電話越しに聞こえてきた経営者の声には、戸惑いがありました。

その会社は、地域に根差して長年事業を続けてきた会社でした。
少人数だからこそ、一人ひとりが会社を支えているという実感が強く、「あの人がいないと回らない」という業務も少なくありません。

以前から私の活動を知ってくださっていた経営者の方でしたが、「介護」というテーマは、日々の経営課題の中で優先順位が高いものではなかったのだと思います。

目の前には、人材確保、業務改善、取引先対応、そして何より事業承継と待ったなしの課題が山積みです。

それでも、大切な社員が突然立ち行かなくなったとき、相談先として私を思い出してくださいました。

社員が口にしたのは「会社への申し訳なさ」だった


まずお会いしたのは、辞めることを考えていたご本人です。

ご本人が繰り返していたのは、
「会社に迷惑をかけたくない」という言葉でした。

「これ以上、周囲に負担をかけられない」
「自分が抜けたら仕事が止まってしまう」
「だから辞めるしかないと思っている」

「子どももいないしパートナーのお世話もしなくてはいけない」とおっしゃておられましたが
社員であるご本人様の状態は
介護そのものの大変さよりも、
「自分が抜けたら会社が回らない」という責任感が、ご本人を追い詰めていたのです。

これは、責任感の強い方ほど陥りやすい状態です。

私が大切にしているのは、まずその想いを丁寧に整理することです。

家庭環境の調整についてご家族と話し合うことはもちろんですが、それと同じくらい重視しているのが、「業務の棚卸し」です。

自分が担っている仕事を一つひとつ書き出し、
・何ならできるのか
・何を減らせるのか
・何を他の人に任せられるのか

を整理していく作業です。

「全部の仕事ができないわけではないはず」

この視点を、ご本人と一緒に確認していきました。

時間も気持ちも限界だったところに、少しずつ「すき間」を作っていく。
その作業を通じて、「辞めないで済む道」が見えてきたのです。

制度より先に必要なのは「属人化からの脱却」


この会社は、決して社員への配慮が足りない会社ではありませんでした。
制度も整えていましたし、情報提供も行っていました。風通しが悪い社風でもありません。

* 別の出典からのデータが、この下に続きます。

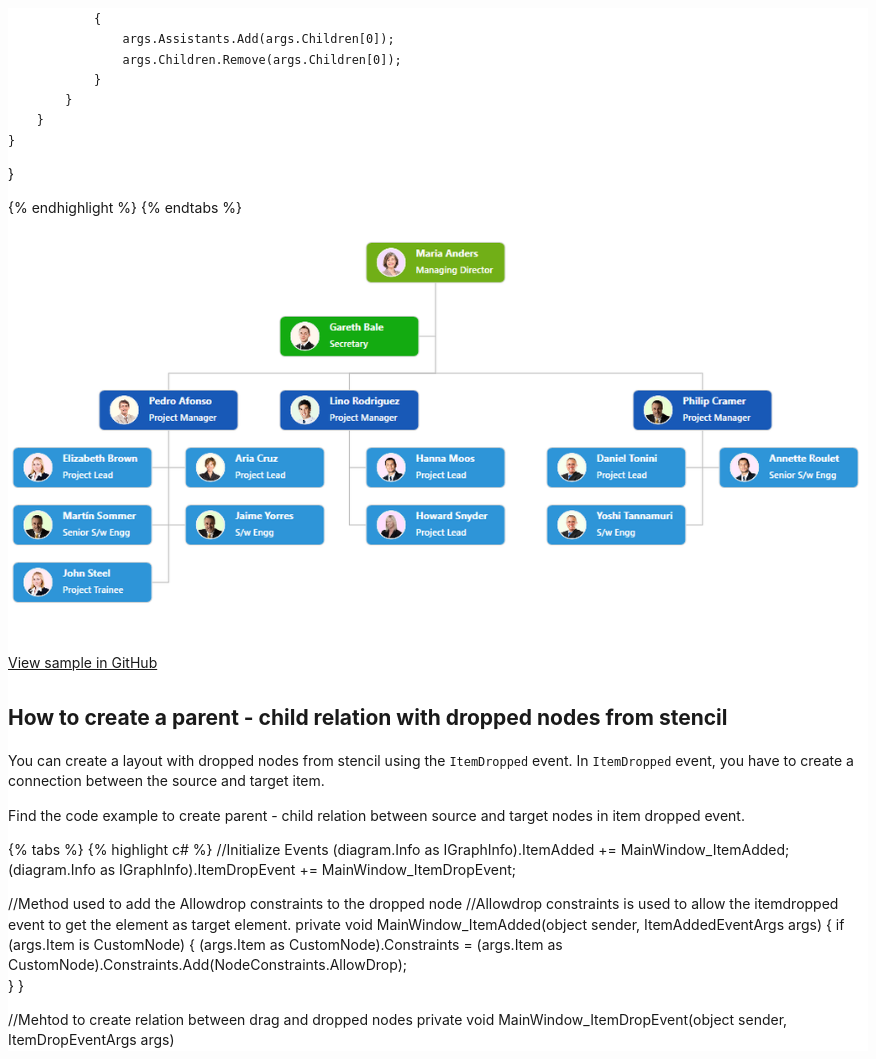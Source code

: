                 {
                    args.Assistants.Add(args.Children[0]);
                    args.Children.Remove(args.Children[0]);
                }
            }
        }
    }
}

{% endhighlight %}
{% endtabs %}

![Organization Layout with Assistant](Automatic-Layouts_images/Automatic-Layouts_img10.png)

[View sample in GitHub](https://github.com/SyncfusionExamples/WPF-Diagram-Examples/tree/master/Samples/Automatic%20Layout/Organization%20Chart)

## How to create a parent - child relation with dropped nodes from stencil

You can create a layout with dropped nodes from stencil using the `ItemDropped` event. In `ItemDropped` event, you have to create a connection between the source and target item. 

Find the code example to create parent - child relation between source and target nodes in item dropped event.

{% tabs %}
{% highlight c# %}
//Initialize Events
(diagram.Info as IGraphInfo).ItemAdded += MainWindow_ItemAdded;
(diagram.Info as IGraphInfo).ItemDropEvent += MainWindow_ItemDropEvent;

//Method used to add the Allowdrop constraints to the dropped node
//Allowdrop constraints is used to allow the itemdropped event to get the element as target element.
private void MainWindow_ItemAdded(object sender, ItemAddedEventArgs args)
{
    if (args.Item is CustomNode)
    {
        (args.Item as CustomNode).Constraints = (args.Item as CustomNode).Constraints.Add(NodeConstraints.AllowDrop);         
    }
}

//Mehtod to create relation between drag and dropped nodes
private void MainWindow_ItemDropEvent(object sender, ItemDropEventArgs args)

それでも、「言い出しにくい」という空気は生まれてしまっていたのです。

なぜか。

答えは、「属人化」にありました。

中小企業では、一人ひとりの役割が大きく、業務が個人に紐づきやすい構造があります。

「あの人がいないと回らない」

この状態は組織の強みでもありますが、その人自身を追い詰める原因にもなります。

「自分が休んだら全部止まる」

そう思い込んでしまうと、相談する前に「辞める」という選択をしてしまうのです。

つまり、介護離職の問題は、
「介護の問題」である前に、
「組織構造の問題」でもあるのです。

今回のケースでは、ご本人は辞めずに働き続けることになりました。

ただし、「突然休む可能性がある」ことを前提に、業務の脱属人化を進めました。

不要なオペレーションはないか。
属人的になっている業務はないか。
引き継げる仕事はないか。

一つひとつ整理しながら、会社全体の業務改革を進めていったのです。

結果として、一人の介護問題をきっかけに、組織そのものが強くなっていきました。

外部相談窓口という選択肢


この経験をきっかけに、その会社では弊社と顧問契約を結ぶことになりました。

外部に相談窓口を設けたからといって、「言い出しにくい」空気が一夜で変わるわけではありません。

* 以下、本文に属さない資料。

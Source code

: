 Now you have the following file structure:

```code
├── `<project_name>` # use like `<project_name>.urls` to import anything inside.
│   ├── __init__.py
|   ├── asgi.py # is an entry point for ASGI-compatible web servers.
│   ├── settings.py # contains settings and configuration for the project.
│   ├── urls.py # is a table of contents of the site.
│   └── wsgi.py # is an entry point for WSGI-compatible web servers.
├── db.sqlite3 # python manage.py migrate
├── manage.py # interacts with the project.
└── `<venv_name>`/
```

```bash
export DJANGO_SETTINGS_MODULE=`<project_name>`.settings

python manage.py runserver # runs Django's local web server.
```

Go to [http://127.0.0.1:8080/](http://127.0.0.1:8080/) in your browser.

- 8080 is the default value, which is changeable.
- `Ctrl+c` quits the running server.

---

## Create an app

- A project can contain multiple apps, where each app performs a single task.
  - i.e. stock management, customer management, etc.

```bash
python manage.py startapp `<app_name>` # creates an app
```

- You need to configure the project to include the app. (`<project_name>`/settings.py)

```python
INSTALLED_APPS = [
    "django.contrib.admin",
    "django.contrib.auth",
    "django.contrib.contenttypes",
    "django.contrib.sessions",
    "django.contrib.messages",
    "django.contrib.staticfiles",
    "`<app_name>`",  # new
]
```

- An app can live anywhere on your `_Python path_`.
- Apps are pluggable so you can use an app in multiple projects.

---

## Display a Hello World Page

それでも、社外に専門家がいることには大きな意味があります。

「会社の人には言いにくい」
「こんな相談をしていいのかわからない」

そんな段階でも、外部だからこそ相談できることがあります。

また、社内だけでは見えなかった課題が、第三者の視点によって明確になることも少なくありません。

現在は、中小企業でも導入しやすい形で、外部相談窓口や両立支援の仕組みづくりをご提供しています。

両立支援は、採用難時代の経営戦略になる


「仕事と介護の両立」は、従業員個人の家庭の問題として捉えられがちです。

あるいは、「お互い様」で支え合うもの、と考えられていることも少なくありません。

しかし、それだけでは不十分です。

本来の仕事と介護の両立支援とは、
「両立しながら、どう成果を出し続けられるか」
を一緒に考えることです。

これは、採用難時代における極めて重要な離職防止策になります。

さらに、「仕事と介護の両立支援環境がある会社」であることは、中途採用市場でも大きな魅力になります。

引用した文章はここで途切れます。